SUPPLIED DATA section start

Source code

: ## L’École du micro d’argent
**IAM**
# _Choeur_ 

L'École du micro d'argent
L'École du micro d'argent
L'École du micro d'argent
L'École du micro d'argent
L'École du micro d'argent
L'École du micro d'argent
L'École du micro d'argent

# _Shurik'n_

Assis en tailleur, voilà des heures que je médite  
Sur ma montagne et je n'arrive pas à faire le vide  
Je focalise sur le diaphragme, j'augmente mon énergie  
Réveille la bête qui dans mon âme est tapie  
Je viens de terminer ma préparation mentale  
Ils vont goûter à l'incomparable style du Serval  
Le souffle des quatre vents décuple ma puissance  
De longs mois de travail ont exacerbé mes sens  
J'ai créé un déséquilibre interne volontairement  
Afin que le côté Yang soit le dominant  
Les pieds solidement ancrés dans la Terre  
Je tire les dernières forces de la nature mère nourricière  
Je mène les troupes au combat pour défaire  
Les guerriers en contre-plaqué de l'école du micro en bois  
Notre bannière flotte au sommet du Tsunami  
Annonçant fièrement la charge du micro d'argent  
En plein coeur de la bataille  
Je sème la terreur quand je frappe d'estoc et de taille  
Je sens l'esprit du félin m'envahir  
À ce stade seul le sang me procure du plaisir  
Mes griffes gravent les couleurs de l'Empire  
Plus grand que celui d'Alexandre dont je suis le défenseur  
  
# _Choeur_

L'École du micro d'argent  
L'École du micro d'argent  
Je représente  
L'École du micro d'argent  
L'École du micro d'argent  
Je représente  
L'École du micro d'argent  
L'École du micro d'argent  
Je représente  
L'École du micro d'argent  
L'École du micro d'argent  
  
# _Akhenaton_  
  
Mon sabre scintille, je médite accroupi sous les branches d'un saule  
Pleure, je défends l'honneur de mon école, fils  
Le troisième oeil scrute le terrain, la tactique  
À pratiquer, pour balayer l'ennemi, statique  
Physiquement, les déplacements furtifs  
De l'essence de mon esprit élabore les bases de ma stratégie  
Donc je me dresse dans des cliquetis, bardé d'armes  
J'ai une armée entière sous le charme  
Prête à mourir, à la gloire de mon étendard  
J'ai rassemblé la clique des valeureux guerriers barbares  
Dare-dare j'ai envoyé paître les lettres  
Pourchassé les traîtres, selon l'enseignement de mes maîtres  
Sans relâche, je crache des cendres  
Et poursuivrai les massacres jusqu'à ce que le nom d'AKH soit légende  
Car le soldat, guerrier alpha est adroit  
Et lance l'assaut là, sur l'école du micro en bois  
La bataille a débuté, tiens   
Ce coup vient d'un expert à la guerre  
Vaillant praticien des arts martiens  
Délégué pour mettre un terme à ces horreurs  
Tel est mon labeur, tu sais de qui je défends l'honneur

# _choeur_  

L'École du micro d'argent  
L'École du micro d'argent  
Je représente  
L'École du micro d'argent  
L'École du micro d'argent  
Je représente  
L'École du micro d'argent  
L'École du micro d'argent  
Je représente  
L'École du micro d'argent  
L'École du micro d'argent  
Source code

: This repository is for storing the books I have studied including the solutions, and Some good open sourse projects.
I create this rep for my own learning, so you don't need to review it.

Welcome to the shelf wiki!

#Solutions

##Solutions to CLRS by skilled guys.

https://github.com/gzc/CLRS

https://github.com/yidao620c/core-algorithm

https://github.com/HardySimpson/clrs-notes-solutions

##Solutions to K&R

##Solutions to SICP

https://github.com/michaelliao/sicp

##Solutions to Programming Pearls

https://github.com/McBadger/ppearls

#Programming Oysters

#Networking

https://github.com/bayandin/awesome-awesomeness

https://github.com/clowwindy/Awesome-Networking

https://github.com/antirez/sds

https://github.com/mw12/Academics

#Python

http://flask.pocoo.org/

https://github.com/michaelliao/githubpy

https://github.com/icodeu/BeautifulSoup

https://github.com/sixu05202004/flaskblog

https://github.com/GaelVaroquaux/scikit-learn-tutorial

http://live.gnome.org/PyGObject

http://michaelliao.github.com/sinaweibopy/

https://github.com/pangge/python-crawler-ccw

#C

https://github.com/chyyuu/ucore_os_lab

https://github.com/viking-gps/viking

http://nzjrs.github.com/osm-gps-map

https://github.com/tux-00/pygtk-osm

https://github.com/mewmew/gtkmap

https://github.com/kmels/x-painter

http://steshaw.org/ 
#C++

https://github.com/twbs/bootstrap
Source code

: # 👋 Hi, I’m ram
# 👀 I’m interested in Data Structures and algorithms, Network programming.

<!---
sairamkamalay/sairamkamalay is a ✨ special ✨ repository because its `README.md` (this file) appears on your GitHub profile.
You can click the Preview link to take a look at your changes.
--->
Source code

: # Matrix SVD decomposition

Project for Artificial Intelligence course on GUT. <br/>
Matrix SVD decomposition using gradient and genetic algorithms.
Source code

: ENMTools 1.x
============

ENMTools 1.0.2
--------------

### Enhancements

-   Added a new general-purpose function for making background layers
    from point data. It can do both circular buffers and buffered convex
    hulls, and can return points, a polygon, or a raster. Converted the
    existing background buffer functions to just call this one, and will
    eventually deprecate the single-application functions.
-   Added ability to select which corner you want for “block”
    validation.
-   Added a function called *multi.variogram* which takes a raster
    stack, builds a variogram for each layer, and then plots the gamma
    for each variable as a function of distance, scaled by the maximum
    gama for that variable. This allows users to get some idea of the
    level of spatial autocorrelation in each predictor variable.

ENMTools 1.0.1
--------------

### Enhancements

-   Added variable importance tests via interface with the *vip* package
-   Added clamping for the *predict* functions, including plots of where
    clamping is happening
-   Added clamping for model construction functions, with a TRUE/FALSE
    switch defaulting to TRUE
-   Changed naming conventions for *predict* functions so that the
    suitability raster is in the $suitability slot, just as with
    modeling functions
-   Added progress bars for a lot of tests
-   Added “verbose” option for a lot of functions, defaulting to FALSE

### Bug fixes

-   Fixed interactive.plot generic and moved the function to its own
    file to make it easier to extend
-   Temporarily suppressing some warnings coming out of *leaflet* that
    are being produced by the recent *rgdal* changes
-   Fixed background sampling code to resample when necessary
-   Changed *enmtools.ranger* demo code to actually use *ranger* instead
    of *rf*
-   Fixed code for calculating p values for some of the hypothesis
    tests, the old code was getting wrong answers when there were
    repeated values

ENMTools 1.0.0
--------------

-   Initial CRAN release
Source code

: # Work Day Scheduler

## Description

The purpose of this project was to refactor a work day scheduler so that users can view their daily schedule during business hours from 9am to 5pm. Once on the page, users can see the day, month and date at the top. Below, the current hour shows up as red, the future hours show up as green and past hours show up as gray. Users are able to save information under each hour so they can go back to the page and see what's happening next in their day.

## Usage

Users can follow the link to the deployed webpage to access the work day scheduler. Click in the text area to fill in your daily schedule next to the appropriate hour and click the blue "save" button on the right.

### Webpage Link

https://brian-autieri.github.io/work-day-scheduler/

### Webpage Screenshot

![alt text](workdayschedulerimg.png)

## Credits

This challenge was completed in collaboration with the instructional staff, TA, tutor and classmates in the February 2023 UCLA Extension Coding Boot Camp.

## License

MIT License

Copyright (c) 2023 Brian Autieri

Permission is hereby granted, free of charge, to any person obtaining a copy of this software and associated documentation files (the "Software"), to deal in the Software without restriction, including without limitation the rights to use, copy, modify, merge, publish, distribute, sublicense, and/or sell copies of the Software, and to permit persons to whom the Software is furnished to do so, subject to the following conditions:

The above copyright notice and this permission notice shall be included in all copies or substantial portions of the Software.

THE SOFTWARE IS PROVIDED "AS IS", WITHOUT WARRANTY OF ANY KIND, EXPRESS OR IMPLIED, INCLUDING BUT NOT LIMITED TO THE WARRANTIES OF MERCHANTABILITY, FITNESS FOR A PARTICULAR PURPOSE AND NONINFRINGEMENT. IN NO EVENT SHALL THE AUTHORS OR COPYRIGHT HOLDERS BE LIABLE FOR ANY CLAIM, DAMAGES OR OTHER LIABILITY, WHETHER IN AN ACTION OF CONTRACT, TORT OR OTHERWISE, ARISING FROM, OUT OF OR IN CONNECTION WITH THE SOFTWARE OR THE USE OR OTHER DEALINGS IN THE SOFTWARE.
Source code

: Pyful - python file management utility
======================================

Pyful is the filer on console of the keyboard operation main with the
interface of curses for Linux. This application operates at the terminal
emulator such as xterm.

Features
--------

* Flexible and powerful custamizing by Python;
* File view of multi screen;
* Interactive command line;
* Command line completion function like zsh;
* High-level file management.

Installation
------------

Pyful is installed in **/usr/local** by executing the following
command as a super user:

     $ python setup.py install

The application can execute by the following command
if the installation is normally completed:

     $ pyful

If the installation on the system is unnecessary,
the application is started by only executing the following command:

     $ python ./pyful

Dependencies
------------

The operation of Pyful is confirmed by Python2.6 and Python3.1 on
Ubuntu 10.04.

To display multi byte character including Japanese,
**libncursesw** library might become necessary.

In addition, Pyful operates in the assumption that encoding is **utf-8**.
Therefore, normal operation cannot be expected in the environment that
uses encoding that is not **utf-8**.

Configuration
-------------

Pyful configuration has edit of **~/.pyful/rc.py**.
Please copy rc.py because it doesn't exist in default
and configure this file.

SUPPLIED DATA section end

*WORK ORDER*
Every line of the records containing the word "esprit" must appear in the answer.

*TASK RESPONSE*
Je sens l'esprit du félin m'envahir  
De l'essence de mon esprit élabore les bases de ma stratégie  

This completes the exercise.